Extracted records:
▬▬▬▬▬▬▬▬▬▬

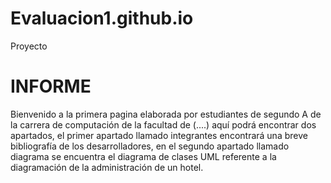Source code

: # Evaluacion1.github.io
Proyecto
<body>
<h1>INFORME</h1>
<p>Bienvenido a la primera pagina elaborada por estudiantes de segundo A de la carrera de computación de la facultad de (....) aquí podrá encontrar  dos apartados, el primer apartado llamado integrantes encontrará una breve bibliografía de los desarrolladores, en el segundo apartado llamado  diagrama se encuentra el diagrama de clases UML referente a la diagramación de la administración de un hotel.  </p<
</body>
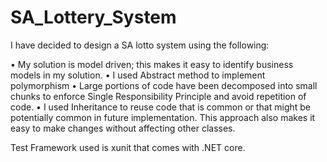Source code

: # SA_Lottery_System

I have decided to design a SA lotto system using the following:

•	My solution is model driven; this makes it easy to identify business models in my solution. 
•	I used Abstract method to implement polymorphism 
•	Large portions of code have been decomposed into small chunks to enforce Single Responsibility Principle and avoid repetition of code.
•	I used Inheritance to reuse code that is common or that might be potentially common in future implementation. This approach also makes it easy 
  to make changes without affecting other classes. 
  
Test Framework used is xunit that comes with .NET core.
  
  
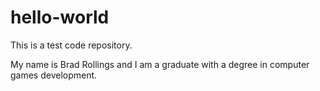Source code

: # hello-world
This is a test code repository.

My name is Brad Rollings and I am a graduate with a degree in computer games development.


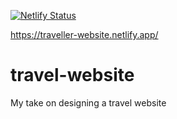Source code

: [![Netlify Status](https://api.netlify.com/api/v1/badges/09aa06c0-9208-4a06-a7c1-117f4ee73105/deploy-status)](https://app.netlify.com/sites/traveller-website/deploys)

https://traveller-website.netlify.app/

# travel-website
My take on designing a travel website
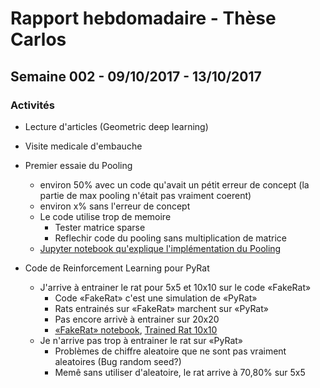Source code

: # Rapport hebdomadaire - Thèse Carlos

## Semaine 002 - 09/10/2017 - 13/10/2017

### Activités

* Lecture d'articles (Geometric deep learning)

* Visite medicale d'embauche

* Premier essaie du Pooling 
    * environ 50% avec un code qu'avait un pétit erreur de concept (la partie de max pooling n'était pas vraiment coerent)
    * environ x% sans l'erreur de concept
    * Le code utilise trop de memoire
        * Tester matrice sparse
        * Reflechir code du pooling sans multiplication de matrice
    * [Jupyter notebook qu'explique l'implémentation du Pooling](Pooling.pdf)

* Code de Reinforcement Learning pour PyRat
    * J'arrive à entrainer le rat pour 5x5 et 10x10 sur le code «FakeRat»
        * Code «FakeRat» c'est une simulation de «PyRat»
        * Rats entrainés sur «FakeRat» marchent sur «PyRat»
        * Pas encore arrivè à entrainer sur 20x20
        * [«FakeRat» notebook](), [Trained Rat 10x10](FakeRat.pdf)
    * Je n'arrive pas trop à entrainer le rat sur «PyRat»
        * Problèmes de chiffre aleatoire que ne sont pas vraiment aleatoires (Bug random seed?)
        * Memê sans utiliser d'aleatoire, le rat arrive à 70,80% sur 5x5 
    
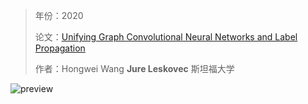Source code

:> 年份：2020
>
> 论文：[Unifying Graph Convolutional Neural Networks and Label Propagation](https://arxiv.org/pdf/2002.06755.pdf)
>
> 作者：Hongwei Wang  **Jure Leskovec**  斯坦福大学

![preview](https://cdn.jsdelivr.net/gh/Zhangxin98/Note@main/img/202112030924056.jpeg)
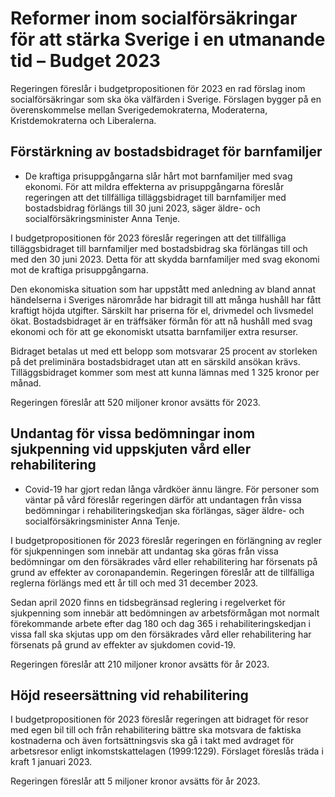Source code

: # Reformer inom socialförsäkringar för att stärka Sverige i en utmanande tid – Budget 2023

Regeringen föreslår i budgetpropositionen för 2023 en rad förslag inom socialförsäkringar som ska öka välfärden i Sverige. Förslagen bygger på en överenskommelse mellan Sverigedemokraterna, Moderaterna, Kristdemokraterna och Liberalerna.

## Förstärkning av bostadsbidraget för barnfamiljer

- De kraftiga prisuppgångarna slår hårt mot barnfamiljer med svag ekonomi. För att mildra effekterna av prisuppgångarna föreslår regeringen att det tillfälliga tilläggsbidraget till barnfamiljer med bostadsbidrag förlängs till 30 juni 2023, säger äldre- och socialförsäkringsminister Anna Tenje.

I budgetpropositionen för 2023 föreslår regeringen att det tillfälliga tilläggsbidraget till barnfamiljer med bostadsbidrag ska förlängas till och med den 30 juni 2023. Detta för att skydda barnfamiljer med svag ekonomi mot de kraftiga prisuppgångarna.

Den ekonomiska situation som har uppstått med anledning av bland annat händelserna i Sveriges närområde har bidragit till att många hushåll har fått kraftigt höjda utgifter. Särskilt har priserna för el, drivmedel och livsmedel ökat. Bostadsbidraget är en träffsäker förmån för att nå hushåll med svag ekonomi och för att ge ekonomiskt utsatta barnfamiljer extra resurser.

Bidraget betalas ut med ett belopp som motsvarar 25 procent av storleken på det preliminära bostadsbidraget utan att en särskild ansökan krävs. Tilläggsbidraget kommer som mest att kunna lämnas med 1 325 kronor per månad.

Regeringen föreslår att 520 miljoner kronor avsätts för 2023.

## Undantag för vissa bedömningar inom sjukpenning vid uppskjuten vård eller rehabilitering

- Covid-19 har gjort redan långa vårdköer ännu längre. För personer som väntar på vård föreslår regeringen därför att undantagen från vissa bedömningar i rehabiliteringskedjan ska förlängas, säger äldre- och socialförsäkringsminister Anna Tenje.

I budgetpropositionen för 2023 föreslår regeringen en förlängning av regler för sjukpenningen som innebär att undantag ska göras från vissa bedömningar om den försäkrades vård eller rehabilitering har försenats på grund av effekter av coronapandemin. Regeringen föreslår att de tillfälliga reglerna förlängs med ett år till och med 31 december 2023.

Sedan april 2020 finns en tidsbegränsad reglering i regelverket för sjukpenning som innebär att bedömningen av arbetsförmågan mot normalt förekommande arbete efter dag 180 och dag 365 i rehabiliteringskedjan i vissa fall ska skjutas upp om den försäkrades vård eller rehabilitering har försenats på grund av effekter av sjukdomen covid-19.

Regeringen föreslår att 210 miljoner kronor avsätts för år 2023.

## Höjd reseersättning vid rehabilitering

I budgetpropositionen för 2023 föreslår regeringen att bidraget för resor med egen bil till och från rehabilitering bättre ska motsvara de faktiska kostnaderna och även fortsättningsvis ska gå i takt med avdraget för arbetsresor enligt inkomstskattelagen (1999:1229). Förslaget föreslås träda i kraft 1 januari 2023.

Regeringen föreslår att 5 miljoner kronor avsätts för år 2023.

▬▬▬▬▬▬▬▬▬▬

### Brief
How many lines of the data contain the word "socialförsäkringsminister"? Answer with the number alone.

### Your solution
2